The problem for our modern society is that many rights we care about have been protected as progeny of
Griswold. This decision also gave us
Loving v. Virginia, which invalidated an anti-miscegenation law, as well as
Windsor and
Obergefell, which articulated a right to marriage equality for same-sex couples.
After this [opinion],
Loving, Windsor, and
Obergefell are all on constitutionally thin ice. And the frustrating thing is Justice Alito’s ignoring the Ninth Amendment, which protects Americans’ unenumerated rights. As
Roe recognized 49 years ago, the right to abortion is protected by the Ninth Amendment.

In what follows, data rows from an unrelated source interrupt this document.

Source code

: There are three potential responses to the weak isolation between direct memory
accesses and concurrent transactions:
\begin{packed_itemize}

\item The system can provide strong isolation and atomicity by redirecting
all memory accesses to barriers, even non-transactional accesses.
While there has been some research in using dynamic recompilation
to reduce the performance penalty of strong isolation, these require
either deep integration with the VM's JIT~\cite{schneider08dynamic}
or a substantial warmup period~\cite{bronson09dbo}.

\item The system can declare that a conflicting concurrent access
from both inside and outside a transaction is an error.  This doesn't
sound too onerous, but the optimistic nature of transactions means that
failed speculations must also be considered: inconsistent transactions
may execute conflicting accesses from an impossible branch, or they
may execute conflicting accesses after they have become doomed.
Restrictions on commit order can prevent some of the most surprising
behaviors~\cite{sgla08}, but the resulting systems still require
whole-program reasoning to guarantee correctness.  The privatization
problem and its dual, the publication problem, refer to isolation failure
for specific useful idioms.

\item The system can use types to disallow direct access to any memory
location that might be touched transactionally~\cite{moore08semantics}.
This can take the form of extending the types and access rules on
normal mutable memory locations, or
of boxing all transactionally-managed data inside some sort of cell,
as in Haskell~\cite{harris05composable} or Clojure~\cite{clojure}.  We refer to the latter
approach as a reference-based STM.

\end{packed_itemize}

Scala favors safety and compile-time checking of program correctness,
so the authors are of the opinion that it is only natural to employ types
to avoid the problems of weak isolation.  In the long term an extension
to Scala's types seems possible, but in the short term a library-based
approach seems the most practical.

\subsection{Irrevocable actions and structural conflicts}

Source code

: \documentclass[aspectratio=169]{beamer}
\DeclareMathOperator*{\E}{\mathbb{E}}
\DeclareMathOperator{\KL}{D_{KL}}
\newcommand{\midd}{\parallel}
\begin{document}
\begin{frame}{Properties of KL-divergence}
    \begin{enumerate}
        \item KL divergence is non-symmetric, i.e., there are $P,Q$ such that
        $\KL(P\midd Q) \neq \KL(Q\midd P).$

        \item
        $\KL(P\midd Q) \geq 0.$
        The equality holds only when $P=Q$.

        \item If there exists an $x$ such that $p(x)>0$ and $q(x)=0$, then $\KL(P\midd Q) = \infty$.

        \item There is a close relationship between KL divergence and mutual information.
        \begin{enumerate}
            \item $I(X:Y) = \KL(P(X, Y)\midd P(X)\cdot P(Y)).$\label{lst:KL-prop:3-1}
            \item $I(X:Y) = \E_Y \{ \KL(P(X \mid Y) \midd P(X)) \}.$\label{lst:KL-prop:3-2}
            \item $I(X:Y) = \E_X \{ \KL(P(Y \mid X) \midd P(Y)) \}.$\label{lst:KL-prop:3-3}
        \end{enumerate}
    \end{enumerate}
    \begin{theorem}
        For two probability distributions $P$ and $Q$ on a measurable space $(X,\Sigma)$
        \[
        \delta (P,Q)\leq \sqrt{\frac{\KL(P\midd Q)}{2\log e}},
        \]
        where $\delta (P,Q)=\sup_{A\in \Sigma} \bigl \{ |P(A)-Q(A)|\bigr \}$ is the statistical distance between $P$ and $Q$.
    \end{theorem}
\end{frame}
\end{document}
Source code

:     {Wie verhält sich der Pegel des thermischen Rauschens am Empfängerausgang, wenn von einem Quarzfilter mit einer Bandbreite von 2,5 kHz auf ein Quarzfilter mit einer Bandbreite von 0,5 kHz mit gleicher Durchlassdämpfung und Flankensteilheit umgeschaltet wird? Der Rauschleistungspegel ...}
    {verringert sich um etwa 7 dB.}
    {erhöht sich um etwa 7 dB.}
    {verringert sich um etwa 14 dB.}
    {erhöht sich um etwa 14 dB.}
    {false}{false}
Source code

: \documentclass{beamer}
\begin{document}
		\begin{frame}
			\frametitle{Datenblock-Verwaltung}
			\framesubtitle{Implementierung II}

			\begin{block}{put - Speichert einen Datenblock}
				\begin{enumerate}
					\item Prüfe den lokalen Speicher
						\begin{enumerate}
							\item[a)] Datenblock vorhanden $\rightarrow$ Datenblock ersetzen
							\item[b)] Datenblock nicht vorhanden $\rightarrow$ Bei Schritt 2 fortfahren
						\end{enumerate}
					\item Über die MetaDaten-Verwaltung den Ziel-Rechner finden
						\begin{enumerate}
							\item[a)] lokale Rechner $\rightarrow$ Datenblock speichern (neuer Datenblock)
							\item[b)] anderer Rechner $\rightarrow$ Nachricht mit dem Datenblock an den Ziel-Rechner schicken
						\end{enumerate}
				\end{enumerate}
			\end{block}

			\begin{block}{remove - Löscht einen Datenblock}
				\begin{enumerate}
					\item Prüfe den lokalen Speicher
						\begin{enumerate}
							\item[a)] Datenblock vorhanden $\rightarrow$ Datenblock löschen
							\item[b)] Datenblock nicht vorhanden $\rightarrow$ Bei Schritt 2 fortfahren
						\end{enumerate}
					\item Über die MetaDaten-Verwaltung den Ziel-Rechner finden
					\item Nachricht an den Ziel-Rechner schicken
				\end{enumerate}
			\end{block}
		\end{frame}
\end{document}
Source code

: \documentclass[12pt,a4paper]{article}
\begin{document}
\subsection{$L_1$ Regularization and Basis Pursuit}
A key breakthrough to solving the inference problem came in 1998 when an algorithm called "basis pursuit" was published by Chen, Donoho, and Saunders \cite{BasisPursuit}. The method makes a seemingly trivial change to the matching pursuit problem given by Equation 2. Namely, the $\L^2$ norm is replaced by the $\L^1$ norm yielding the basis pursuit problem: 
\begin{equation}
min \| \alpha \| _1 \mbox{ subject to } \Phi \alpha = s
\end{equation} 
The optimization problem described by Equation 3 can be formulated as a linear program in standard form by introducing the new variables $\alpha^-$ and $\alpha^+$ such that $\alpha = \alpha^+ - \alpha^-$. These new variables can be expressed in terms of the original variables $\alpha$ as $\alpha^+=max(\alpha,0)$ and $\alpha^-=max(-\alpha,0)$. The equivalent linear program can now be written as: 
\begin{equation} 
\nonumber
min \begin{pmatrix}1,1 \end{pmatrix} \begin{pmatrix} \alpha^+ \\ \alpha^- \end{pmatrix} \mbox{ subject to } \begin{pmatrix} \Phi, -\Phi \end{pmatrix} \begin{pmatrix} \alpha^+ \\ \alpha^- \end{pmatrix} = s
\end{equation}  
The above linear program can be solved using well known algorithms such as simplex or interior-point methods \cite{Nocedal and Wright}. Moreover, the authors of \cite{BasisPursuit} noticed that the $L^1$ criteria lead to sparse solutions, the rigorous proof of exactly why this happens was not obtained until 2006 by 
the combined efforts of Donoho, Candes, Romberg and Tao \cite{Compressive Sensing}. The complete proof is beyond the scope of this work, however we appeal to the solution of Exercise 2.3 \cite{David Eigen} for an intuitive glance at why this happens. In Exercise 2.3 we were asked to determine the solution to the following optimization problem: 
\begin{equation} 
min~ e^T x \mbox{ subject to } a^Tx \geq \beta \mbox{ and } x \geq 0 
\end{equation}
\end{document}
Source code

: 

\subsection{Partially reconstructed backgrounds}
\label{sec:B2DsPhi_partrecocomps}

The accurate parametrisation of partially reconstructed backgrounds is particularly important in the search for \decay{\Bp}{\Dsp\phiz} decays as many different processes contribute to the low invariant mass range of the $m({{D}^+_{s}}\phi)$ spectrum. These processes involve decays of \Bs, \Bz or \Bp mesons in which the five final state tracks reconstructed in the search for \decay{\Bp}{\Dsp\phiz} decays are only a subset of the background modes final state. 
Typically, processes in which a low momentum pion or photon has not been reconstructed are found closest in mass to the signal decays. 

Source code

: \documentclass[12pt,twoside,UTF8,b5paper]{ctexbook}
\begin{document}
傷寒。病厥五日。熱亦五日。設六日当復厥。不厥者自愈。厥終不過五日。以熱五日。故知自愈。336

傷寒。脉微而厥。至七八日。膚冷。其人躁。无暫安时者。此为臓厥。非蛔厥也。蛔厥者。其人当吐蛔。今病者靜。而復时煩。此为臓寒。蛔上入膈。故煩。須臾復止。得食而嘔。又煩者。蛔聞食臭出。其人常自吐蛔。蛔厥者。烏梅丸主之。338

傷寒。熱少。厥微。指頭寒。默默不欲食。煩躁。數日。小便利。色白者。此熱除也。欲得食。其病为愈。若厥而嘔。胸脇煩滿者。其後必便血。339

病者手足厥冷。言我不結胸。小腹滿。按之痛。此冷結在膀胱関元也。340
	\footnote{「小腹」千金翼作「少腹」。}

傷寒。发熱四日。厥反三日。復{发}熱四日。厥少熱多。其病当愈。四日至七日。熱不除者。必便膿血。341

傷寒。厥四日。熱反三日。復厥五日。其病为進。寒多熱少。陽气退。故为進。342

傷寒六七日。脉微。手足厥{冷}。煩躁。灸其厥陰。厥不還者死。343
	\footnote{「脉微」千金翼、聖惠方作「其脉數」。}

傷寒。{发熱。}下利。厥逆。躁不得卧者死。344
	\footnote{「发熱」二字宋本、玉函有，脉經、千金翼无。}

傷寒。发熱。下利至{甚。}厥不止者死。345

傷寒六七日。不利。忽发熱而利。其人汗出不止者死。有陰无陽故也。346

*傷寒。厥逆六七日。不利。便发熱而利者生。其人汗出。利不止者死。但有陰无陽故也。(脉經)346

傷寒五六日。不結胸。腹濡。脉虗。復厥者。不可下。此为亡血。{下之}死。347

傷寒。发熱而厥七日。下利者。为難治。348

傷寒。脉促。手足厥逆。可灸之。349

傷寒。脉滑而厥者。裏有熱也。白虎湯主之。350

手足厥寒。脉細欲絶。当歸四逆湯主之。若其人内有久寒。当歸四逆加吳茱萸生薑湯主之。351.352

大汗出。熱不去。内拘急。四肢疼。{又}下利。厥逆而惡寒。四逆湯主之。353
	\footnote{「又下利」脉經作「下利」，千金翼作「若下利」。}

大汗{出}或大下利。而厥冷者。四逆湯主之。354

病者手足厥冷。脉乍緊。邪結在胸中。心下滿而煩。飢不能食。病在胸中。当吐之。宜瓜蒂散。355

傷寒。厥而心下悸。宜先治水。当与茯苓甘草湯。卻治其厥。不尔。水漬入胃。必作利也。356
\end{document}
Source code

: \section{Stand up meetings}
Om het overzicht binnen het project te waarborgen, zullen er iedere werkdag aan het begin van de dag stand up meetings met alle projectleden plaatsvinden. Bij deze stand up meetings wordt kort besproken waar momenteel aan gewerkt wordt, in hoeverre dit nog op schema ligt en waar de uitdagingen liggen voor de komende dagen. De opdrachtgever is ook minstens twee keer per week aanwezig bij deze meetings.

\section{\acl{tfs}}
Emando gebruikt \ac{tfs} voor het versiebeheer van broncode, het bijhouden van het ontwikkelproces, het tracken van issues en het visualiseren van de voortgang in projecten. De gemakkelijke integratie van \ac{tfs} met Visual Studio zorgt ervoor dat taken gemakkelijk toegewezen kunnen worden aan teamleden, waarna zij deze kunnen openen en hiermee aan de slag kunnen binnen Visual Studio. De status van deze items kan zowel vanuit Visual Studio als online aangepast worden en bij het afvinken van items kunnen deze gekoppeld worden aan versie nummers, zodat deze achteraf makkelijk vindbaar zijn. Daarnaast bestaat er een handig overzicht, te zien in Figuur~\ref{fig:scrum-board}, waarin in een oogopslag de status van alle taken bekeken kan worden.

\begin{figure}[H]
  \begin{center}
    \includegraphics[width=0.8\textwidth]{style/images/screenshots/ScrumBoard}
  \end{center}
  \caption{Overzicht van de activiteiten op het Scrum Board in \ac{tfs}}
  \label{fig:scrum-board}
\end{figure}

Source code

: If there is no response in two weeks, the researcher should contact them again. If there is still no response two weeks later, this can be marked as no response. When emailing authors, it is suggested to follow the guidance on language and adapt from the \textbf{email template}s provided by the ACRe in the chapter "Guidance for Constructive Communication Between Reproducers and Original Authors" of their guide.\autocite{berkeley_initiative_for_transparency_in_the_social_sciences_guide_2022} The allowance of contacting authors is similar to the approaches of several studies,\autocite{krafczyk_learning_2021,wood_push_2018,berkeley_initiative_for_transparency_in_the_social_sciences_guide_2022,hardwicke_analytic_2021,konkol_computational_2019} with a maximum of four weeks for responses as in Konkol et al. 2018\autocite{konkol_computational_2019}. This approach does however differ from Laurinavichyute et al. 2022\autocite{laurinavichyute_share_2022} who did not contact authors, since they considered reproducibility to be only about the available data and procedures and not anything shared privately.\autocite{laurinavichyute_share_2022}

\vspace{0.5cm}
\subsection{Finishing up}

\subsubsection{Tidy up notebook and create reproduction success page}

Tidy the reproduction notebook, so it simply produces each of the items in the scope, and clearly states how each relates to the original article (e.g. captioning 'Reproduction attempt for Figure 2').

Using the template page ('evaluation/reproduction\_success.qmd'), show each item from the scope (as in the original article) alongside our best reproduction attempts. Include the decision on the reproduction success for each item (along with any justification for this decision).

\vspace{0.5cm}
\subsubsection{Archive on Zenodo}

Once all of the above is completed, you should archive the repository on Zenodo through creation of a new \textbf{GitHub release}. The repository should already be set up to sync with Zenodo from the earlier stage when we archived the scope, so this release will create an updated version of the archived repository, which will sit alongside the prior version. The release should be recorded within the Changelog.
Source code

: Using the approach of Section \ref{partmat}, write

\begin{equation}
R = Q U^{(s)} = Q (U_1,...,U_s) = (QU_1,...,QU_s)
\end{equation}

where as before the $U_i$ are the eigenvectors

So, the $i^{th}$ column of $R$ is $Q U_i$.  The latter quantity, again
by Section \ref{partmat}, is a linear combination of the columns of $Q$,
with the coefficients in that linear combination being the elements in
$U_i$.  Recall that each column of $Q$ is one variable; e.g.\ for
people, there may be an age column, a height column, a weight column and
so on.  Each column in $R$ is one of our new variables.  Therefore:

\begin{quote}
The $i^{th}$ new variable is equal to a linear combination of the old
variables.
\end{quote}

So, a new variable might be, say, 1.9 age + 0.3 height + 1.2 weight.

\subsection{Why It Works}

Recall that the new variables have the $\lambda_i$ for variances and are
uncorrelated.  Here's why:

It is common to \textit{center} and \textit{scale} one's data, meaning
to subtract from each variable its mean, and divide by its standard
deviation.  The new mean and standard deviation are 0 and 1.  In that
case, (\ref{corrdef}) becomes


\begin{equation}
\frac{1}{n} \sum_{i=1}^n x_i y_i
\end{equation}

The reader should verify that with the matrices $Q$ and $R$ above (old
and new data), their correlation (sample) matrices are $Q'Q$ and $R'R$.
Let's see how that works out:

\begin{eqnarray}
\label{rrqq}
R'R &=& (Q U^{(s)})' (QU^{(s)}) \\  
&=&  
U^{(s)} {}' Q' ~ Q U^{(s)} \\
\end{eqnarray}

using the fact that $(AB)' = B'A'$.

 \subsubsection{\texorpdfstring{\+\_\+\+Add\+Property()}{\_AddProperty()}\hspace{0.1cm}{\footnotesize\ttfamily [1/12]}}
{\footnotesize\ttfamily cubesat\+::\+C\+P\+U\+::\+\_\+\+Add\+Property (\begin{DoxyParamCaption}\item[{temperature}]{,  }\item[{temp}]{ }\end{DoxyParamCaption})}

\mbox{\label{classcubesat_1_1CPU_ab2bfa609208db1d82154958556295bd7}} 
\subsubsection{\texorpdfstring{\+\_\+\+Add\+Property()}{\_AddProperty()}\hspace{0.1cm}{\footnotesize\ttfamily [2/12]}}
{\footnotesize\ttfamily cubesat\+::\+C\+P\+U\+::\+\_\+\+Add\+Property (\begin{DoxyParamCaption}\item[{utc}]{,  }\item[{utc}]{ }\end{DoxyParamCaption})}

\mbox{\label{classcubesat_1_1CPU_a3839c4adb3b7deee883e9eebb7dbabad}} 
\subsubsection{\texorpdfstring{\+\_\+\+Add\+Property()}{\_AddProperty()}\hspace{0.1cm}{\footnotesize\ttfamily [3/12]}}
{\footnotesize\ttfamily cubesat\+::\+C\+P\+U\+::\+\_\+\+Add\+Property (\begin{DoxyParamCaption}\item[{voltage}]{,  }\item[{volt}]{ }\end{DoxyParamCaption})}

Or at least it did until this opinion becomes the law of the land.'
Does Justice Alito’s draft opinion hint at future rollbacks on marriage equality, birth control, and other issues?
www.vox.com
Pursuant to this extremist, wrongheaded rightwing judicial dogma, conservatives will continue their attack on the rights and civil liberties of the American people, allowing government to interfere in all manner of personal, private matters clearly not within the purview of the state.